Gemini’s context was completely unreliable, so we uploaded the 10,000 CFRs into two JSON files which we loaded into Vertex Cloud Storage and then created a Data Store which is indexed. If Gemini determines it needs CFR information, it refers to our data and not its context.
40 instances making 40 requests asynchronously containing up to 1000 characters of JSON objects in an array. As each engine receives a response it updates the database for each item in the array of the response and then shoots out another request, until all 200 - 300 requests are done processing. The entire process takes 12 seconds. And the CFR data is 100% accurate.

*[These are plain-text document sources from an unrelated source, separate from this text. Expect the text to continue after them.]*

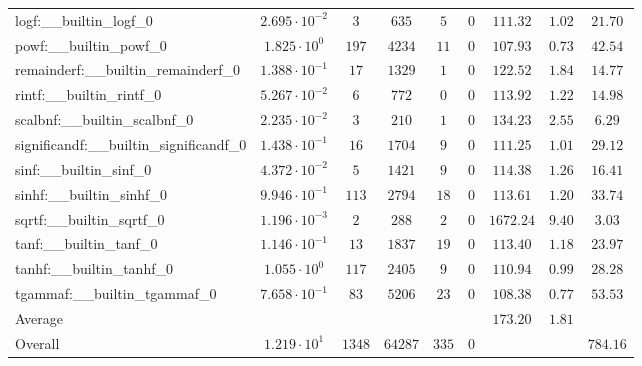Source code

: \begin{tabular}{|l|c|c|c|c|c|c|c|c|}
logf:\_\_builtin\_logf\_0                 & $ 2.695 \cdot 10^{-2} $ & $ 3      $ & $ 635   $ & $ 5   $ & $ 0   $ & $ 111.32      $ & $ 1.02    $ & $ 21.70   $ \\
powf:\_\_builtin\_powf\_0                 & $ 1.825 \cdot 10^{0}  $ & $ 197    $ & $ 4234  $ & $ 11  $ & $ 0   $ & $ 107.93      $ & $ 0.73    $ & $ 42.54   $ \\
remainderf:\_\_builtin\_remainderf\_0     & $ 1.388 \cdot 10^{-1} $ & $ 17     $ & $ 1329  $ & $ 1   $ & $ 0   $ & $ 122.52      $ & $ 1.84    $ & $ 14.77   $ \\
rintf:\_\_builtin\_rintf\_0               & $ 5.267 \cdot 10^{-2} $ & $ 6      $ & $ 772   $ & $ 0   $ & $ 0   $ & $ 113.92      $ & $ 1.22    $ & $ 14.98   $ \\
scalbnf:\_\_builtin\_scalbnf\_0           & $ 2.235 \cdot 10^{-2} $ & $ 3      $ & $ 210   $ & $ 1   $ & $ 0   $ & $ 134.23      $ & $ 2.55    $ & $ 6.29    $ \\
significandf:\_\_builtin\_significandf\_0 & $ 1.438 \cdot 10^{-1} $ & $ 16     $ & $ 1704  $ & $ 9   $ & $ 0   $ & $ 111.25      $ & $ 1.01    $ & $ 29.12   $ \\
sinf:\_\_builtin\_sinf\_0                 & $ 4.372 \cdot 10^{-2} $ & $ 5      $ & $ 1421  $ & $ 9   $ & $ 0   $ & $ 114.38      $ & $ 1.26    $ & $ 16.41   $ \\
sinhf:\_\_builtin\_sinhf\_0               & $ 9.946 \cdot 10^{-1} $ & $ 113    $ & $ 2794  $ & $ 18  $ & $ 0   $ & $ 113.61      $ & $ 1.20    $ & $ 33.74   $ \\
sqrtf:\_\_builtin\_sqrtf\_0               & $ 1.196 \cdot 10^{-3} $ & $ 2      $ & $ 288   $ & $ 2   $ & $ 0   $ & $ 1672.24     $ & $ 9.40    $ & $ 3.03    $ \\
tanf:\_\_builtin\_tanf\_0                 & $ 1.146 \cdot 10^{-1} $ & $ 13     $ & $ 1837  $ & $ 19  $ & $ 0   $ & $ 113.40      $ & $ 1.18    $ & $ 23.97   $ \\
tanhf:\_\_builtin\_tanhf\_0               & $ 1.055 \cdot 10^{0}  $ & $ 117    $ & $ 2405  $ & $ 9   $ & $ 0   $ & $ 110.94      $ & $ 0.99    $ & $ 28.28   $ \\
tgammaf:\_\_builtin\_tgammaf\_0           & $ 7.658 \cdot 10^{-1} $ & $ 83     $ & $ 5206  $ & $ 23  $ & $ 0   $ & $ 108.38      $ & $ 0.77    $ & $ 53.53   $ \\
\hline
Average                                   & $                     $ & $        $ & $       $ & $     $ & $     $ & $ 173.20      $ & $ 1.81    $ & $         $ \\
\hline
Overall                                   & $ 1.219 \cdot 10^{1}  $ & $ 1348   $ & $ 64287 $ & $ 335 $ & $ 0   $ & $             $ & $         $ & $ 784.16  $ \\
\hline
\end{tabular}
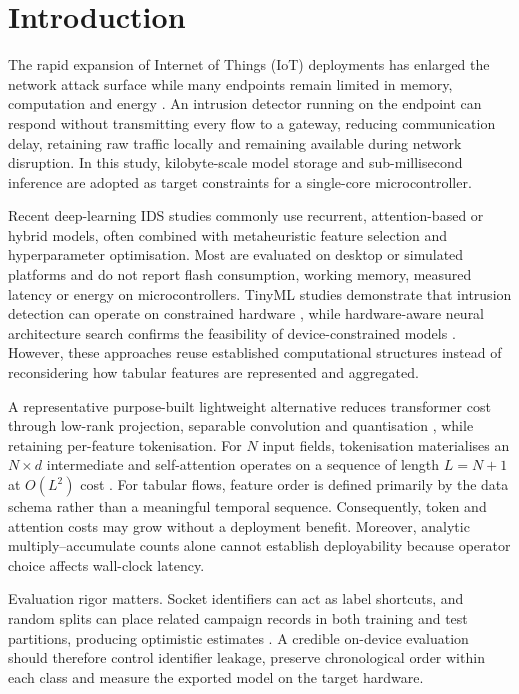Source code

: \documentclass[10pt,letterpaper,twocolumn]{article}
\begin{document}
\section{Introduction}
\label{sec:intro}

The rapid expansion of Internet of Things (IoT) deployments has enlarged the
network attack surface while many endpoints remain limited in memory,
computation and energy \cite{ferrag2020dl}. An intrusion detector running on
the endpoint can respond without transmitting every flow to a gateway,
reducing communication delay, retaining raw traffic locally and remaining
available during network disruption. In this study, kilobyte-scale model
storage and sub-millisecond inference are adopted as target constraints for a
single-core microcontroller.

Recent deep-learning IDS studies commonly use recurrent, attention-based or
hybrid models, often combined with metaheuristic feature selection and
hyperparameter optimisation. Most are evaluated on desktop or simulated platforms and do not
report flash consumption, working memory, measured latency or energy on
microcontrollers. TinyML studies demonstrate that intrusion detection can
operate on constrained hardware \cite{hamdouchi2025tinyml}, while hardware-aware
neural architecture search confirms the feasibility of device-constrained
models \cite{ortizgarces2026nas}. However, these approaches reuse
established computational structures instead of reconsidering how tabular
features are represented and aggregated.

A representative purpose-built lightweight alternative reduces transformer
cost through low-rank projection, separable convolution and quantisation
\cite{wang2024theseus}, while retaining per-feature tokenisation. For $N$ input
fields, tokenisation materialises an $N \times d$ intermediate and
self-attention operates on a sequence of length $L=N+1$ at $O(L^{2})$ cost
\cite{vaswani2017attention}. For tabular flows, feature
order is defined primarily by the data schema rather than a meaningful temporal
sequence. Consequently, token and attention costs may grow without a
deployment benefit. Moreover, analytic multiply--accumulate
counts alone cannot establish deployability because operator choice affects
wall-clock latency.

Evaluation rigor matters. Socket identifiers can act as label shortcuts,
and random splits can place related campaign records in both training and test
partitions, producing optimistic estimates \cite{arp2022dos}. A credible
on-device evaluation should therefore control identifier leakage, preserve
chronological order within each class and measure the exported model on the
target hardware.
\end{document}
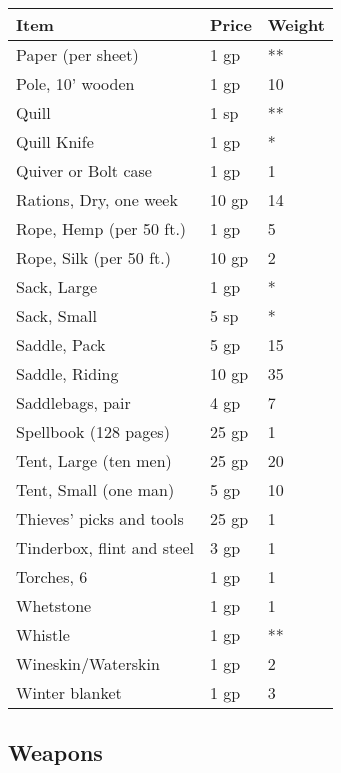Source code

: \documentclass[a4paper,twoside,openany,10pt]{book}
\begin{document}
\begin{multicols}{2}
\begin{tabular*}{0.93\linewidth}{@{\extracolsep{\fill}}lll}
\textbf{Item} & \textbf{Price} & \textbf{Weight} \\\toprule
Paper (per sheet) & 1 gp & ** \\\hline
Pole, 10'{} wooden & 1 gp & 10 \\\hline
Quill & 1 sp & ** \\\hline
Quill Knife & 1 gp & * \\\hline
Quiver or Bolt case & 1 gp & 1 \\\hline
Rations, Dry, one week & 10 gp & 14 \\\hline
Rope, Hemp (per 50 ft.) & 1 gp & 5 \\\hline
Rope, Silk (per 50 ft.) & 10 gp & 2 \\\hline
Sack, Large & 1 gp & * \\\hline
Sack, Small & 5 sp & * \\\hline
Saddle, Pack & 5 gp & 15 \\\hline
Saddle, Riding & 10 gp & 35 \\\hline
Saddlebags, pair & 4 gp & 7 \\\hline
Spellbook (128 pages) & 25 gp & 1 \\\hline
Tent, Large (ten men) & 25 gp & 20 \\\hline
Tent, Small (one man) & 5 gp & 10 \\\hline
Thieves'{} picks and tools & 25 gp & 1 \\\hline
Tinderbox, flint and steel & 3 gp & 1 \\\hline
Torches, 6 & 1 gp & 1 \\\hline
Whetstone & 1 gp & 1 \\\hline
Whistle & 1 gp & ** \\\hline
Wineskin/Waterskin & 1 gp & 2 \\\hline
Winter blanket & 1 gp & 3 \\\bottomrule
\end{tabular*}

\subsection{Weapons}\label{weapons}

\begin{tabular*}{0.93\linewidth}{@{\extracolsep{\fill}}lllll}


\end{tabular*}
\end{multicols}
\end{document}
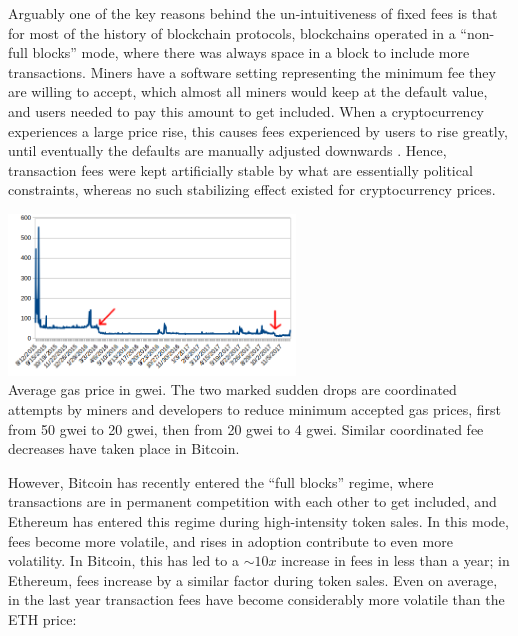 \documentclass[12pt, final]{article}
\begin{document}
Arguably one of the key reasons behind the un-intuitiveness of fixed fees is that for most of the history of blockchain protocols, blockchains operated in a ``non-full blocks'' mode, where there was always space in a block to include more transactions. Miners have a software setting representing the minimum fee they are willing to accept, which almost all miners would keep at the default value, and users needed to pay this amount to get included. When a cryptocurrency experiences a large price rise, this causes fees experienced by users to rise greatly, until eventually the defaults are manually adjusted downwards \cite{coindesk-btc-txn-fee, reddit-rec-miners, vitalik-twitter1}.  Hence, transaction fees were kept artificially stable by what are essentially political constraints, whereas no such stabilizing effect existed for cryptocurrency prices.

\begin{center}
\includegraphics[width=3in]{GaspriceInGwei.png} \\
\scriptsize{Average gas price in gwei. The two marked sudden drops are coordinated attempts by miners and developers to reduce minimum accepted gas prices, first from 50 gwei to 20 gwei, then from 20 gwei to 4 gwei. Similar coordinated fee decreases have taken place in Bitcoin\cite{btcfeesdown10x}.}
\end{center}

However, Bitcoin has recently entered the ``full blocks'' regime, where transactions are in permanent competition with each other to get included, and Ethereum has entered this regime during high-intensity token sales\cite{braveICO}. In this mode, fees become more volatile, and rises in adoption contribute to even more volatility. In Bitcoin, this has led to a $\sim 10x$ increase in fees in less than a year; in Ethereum, fees increase by a similar factor during token sales. Even on average, in the last year transaction fees have become considerably more volatile than the ETH price:
\end{document}

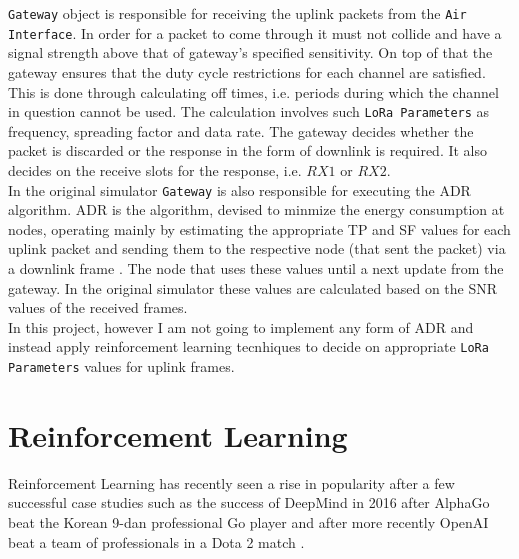 \texttt{Gateway} object is responsible for receiving 
the uplink packets from the \texttt{Air Interface}. In order for a packet to come through it must not collide and have  a signal strength above that of gateway's specified sensitivity. On top of that the gateway ensures that the duty cycle restrictions for each channel are satisfied. This is done through
calculating off times, i.e. periods during which the 
channel in question cannot be used. The calculation
involves such \texttt{LoRa Parameters} as frequency,
spreading factor and data rate. The gateway decides 
whether the packet is discarded or the response in 
the form of downlink is required. It also decides on the
receive slots for the response, i.e. $RX1$ or $RX2$.\\

In the original simulator \cite{simulator} \texttt{Gateway} is also responsible for executing the ADR algorithm. ADR is the algorithm, devised to minmize the energy consumption at nodes, operating mainly by estimating the appropriate TP and SF values for each uplink packet and sending them to the respective node (that sent the packet) via a downlink frame \cite{simulator}. The node that uses these values until a next update from the gateway. In the original simulator these values are calculated based on the SNR values of the received frames. \\

In this project, however I am not going to implement any form of ADR and instead apply reinforcement learning tecnhiques to 
decide on appropriate \texttt{LoRa Parameters} values for uplink frames.\\


\chapter{Reinforcement Learning} 

Reinforcement Learning has recently seen a rise in popularity after a few successful case studies such as the success of DeepMind in 2016 after AlphaGo beat the Korean 9-dan professional Go player \cite{alpha_go_lee_sedol} and after more recently OpenAI beat a team of professionals in a Dota 2 match \cite{dota}.\\

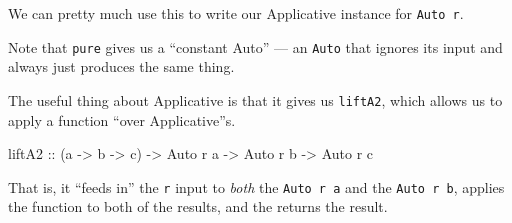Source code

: \documentclass[]{article}
\newenvironment{Shaded}{}{}
\newcommand{\KeywordTok}[1]{\textcolor[rgb]{0.00,0.44,0.13}{\textbf{{#1}}}}
\newcommand{\DataTypeTok}[1]{\textcolor[rgb]{0.56,0.13,0.00}{{#1}}}
\newcommand{\CommentTok}[1]{\textcolor[rgb]{0.38,0.63,0.69}{\textit{{#1}}}}
\newcommand{\OtherTok}[1]{\textcolor[rgb]{0.00,0.44,0.13}{{#1}}}
\newcommand{\FunctionTok}[1]{\textcolor[rgb]{0.02,0.16,0.49}{{#1}}}
\newcommand{\NormalTok}[1]{{#1}}
\begin{document}
We can pretty much use this to write our Applicative instance for
\texttt{Auto\ r}.

\begin{Shaded}
\end{Shaded}

Note that \texttt{pure} gives us a ``constant Auto'' --- an \texttt{Auto} that
ignores its input and always just produces the same thing.

The useful thing about Applicative is that it gives us \texttt{liftA2}, which
allows us to apply a function ``over Applicative''s.

\begin{Shaded}
\begin{Highlighting}[]
\OtherTok{liftA2 ::} \NormalTok{(a }\OtherTok{->} \NormalTok{b }\OtherTok{->} \NormalTok{c) }\OtherTok{->} \DataTypeTok{Auto} \NormalTok{r a }\OtherTok{->} \DataTypeTok{Auto} \NormalTok{r b }\OtherTok{->} \DataTypeTok{Auto} \NormalTok{r c}
\end{Highlighting}
\end{Shaded}

That is, it ``feeds in'' the \texttt{r} input to \emph{both} the
\texttt{Auto\ r\ a} and the \texttt{Auto\ r\ b}, applies the function to both of
the results, and the returns the result.
\end{document}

It could be faster if Google didn’t return the Grounding Source data (RAG Results) as part of the response. These are often far larger than the chuck containing the array of JSON objects. And if Google created an instruction cache, so I didn’t have to post the instructions 300 times, it could be even FASTER. It stores my CFR data… why not my instructions and settings like an assistant?
I would like to test Azure and see if they faster retrieval or better features. But so far, Google is extremely fast and accurate. The objective is to only use the LLM for what it is good for… LANGUAGE. It excels at grammar, spelling and punctuation, as well as entire rewriting of descriptive text. It’s context (memory), although broad, is unreliable with regard to specific things. Steer clear of it. This limits the usage of the LLM. But currently, that’s all it’s useful for.
Go with a hybrid approach.
I love it, I made mine from scratch. RAG with LSH and real-time indexing and multiple types of text searching algorithms as fallbacks.
single and sliding window for embedding using FastBert and a ONNX model. Soon I’ll be fully implementing my custom KG.